GovRAMP is a nonprofit organization that, among other things, offers vendors risk management assessments for state and local government. Pittman-Leeper’s hire comes this month as the organization continues to expand, having added North Carolina to the states it works with, a list that now includes more than half the country.
Pittman-Leeper is a veteran of Arizona IT and most recently served there as enterprise cybersecurity program manager from 2018 through 2021, before jumping to the private sector. She said that because she has walked in the shoes of public-sector cyber leaders, she can better translate public-sector needs to cloud providers working through certification.
“I’ve had a unique role. Arizona was one of the states that helped bring [the organization] into being. I was at the state when that was happening, so I’ve seen it from that perspective,” she said. “When I went into private sector, I helped the company I was with onboard and understand the value of GovRAMP.”
The nonprofit was founded in 2020 as StateRAMP and began providing cloud vendors with risk management assessments in August 2021. Five years later, more than half of U.S. states now participate, along with local governments and higher education institutions, among others.
As an intermediary for cloud vendors and public-sector partners, Pittman-Leeper said the organization aims to reduce duplication and better align certification processes.

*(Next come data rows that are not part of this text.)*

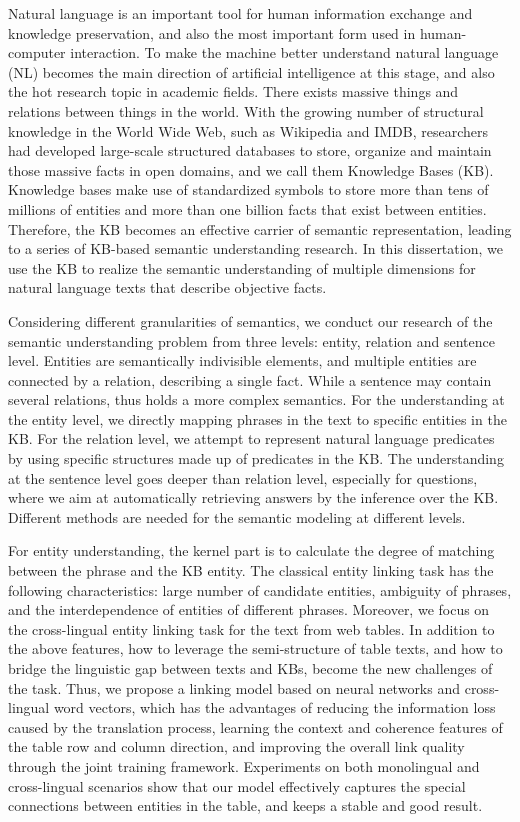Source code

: \begin{englishabstract}

Natural language is an important tool for human information exchange and knowledge preservation,
and also the most important form used in human-computer interaction.
To make the machine better understand natural language (NL) becomes 
the main direction of artificial intelligence at this stage, and also the hot
research topic in academic fields.
There exists massive things and relations between things in the world.
With the growing number of structural knowledge in the World Wide Web,
such as Wikipedia and IMDB, 
researchers had developed large-scale structured databases to store, organize
and maintain those massive facts in open domains, and we call them Knowledge Bases (KB).
Knowledge bases make use of standardized symbols to
store more than tens of millions of entities
and more than one billion facts that exist between entities.
Therefore, the KB becomes an effective carrier of semantic representation,
leading to a series of KB-based semantic understanding research.
In this dissertation, we use the KB to realize the semantic understanding
of multiple dimensions for natural language texts that describe objective facts.

Considering different granularities of semantics, 
we conduct our research of the semantic understanding problem
from three levels: entity, relation and sentence level.
Entities are semantically indivisible elements,
and multiple entities are connected by a relation, describing a single fact.
While a sentence may contain several relations,
thus holds a more complex semantics.
For the understanding at the entity level,
we directly mapping phrases in the text to specific entities in the KB.
For the relation level, we attempt to represent natural language predicates by
using specific structures made up of predicates in the KB.
The understanding at the sentence level goes deeper than relation level,
especially for questions, where we aim at automatically retrieving answers by the inference over the KB.
Different methods are needed for the semantic modeling at different levels.

For entity understanding, the kernel part is to calculate 
the degree of matching between the phrase and the KB entity.
The classical entity linking task has the following characteristics: 
large number of candidate entities, ambiguity of phrases,
and the interdependence of entities of different phrases.
Moreover, we focus on the cross-lingual entity linking task for the text from web tables.
In addition to the above features,
how to leverage the semi-structure of table texts,
and how to bridge the linguistic gap between texts and KBs,
become the new challenges of the task.
Thus, we propose a linking model based on neural networks and cross-lingual word vectors,
which has the advantages of reducing the information loss caused by the translation process,
learning the context and coherence features of the table row and column direction,
and improving the overall link quality through the joint training framework.
Experiments on both monolingual and cross-lingual scenarios show that our model
effectively captures the special connections between entities in the table, 
and keeps a stable and good result.


\end{englishabstract}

Stakeholders approach certification in different ways, but duplicative processes and practices can cause “starts and stops.” Vendors and clients often respond to separate requests from procurement, security, legal and other personnel that touch technology purchases.
Less duplication means moving faster, she said. A streamlined process that allows everyone to use the same information — from the vendor, from the state — will be more efficient for everyone. With clarity and consistency, she said, “the sky’s the limit.”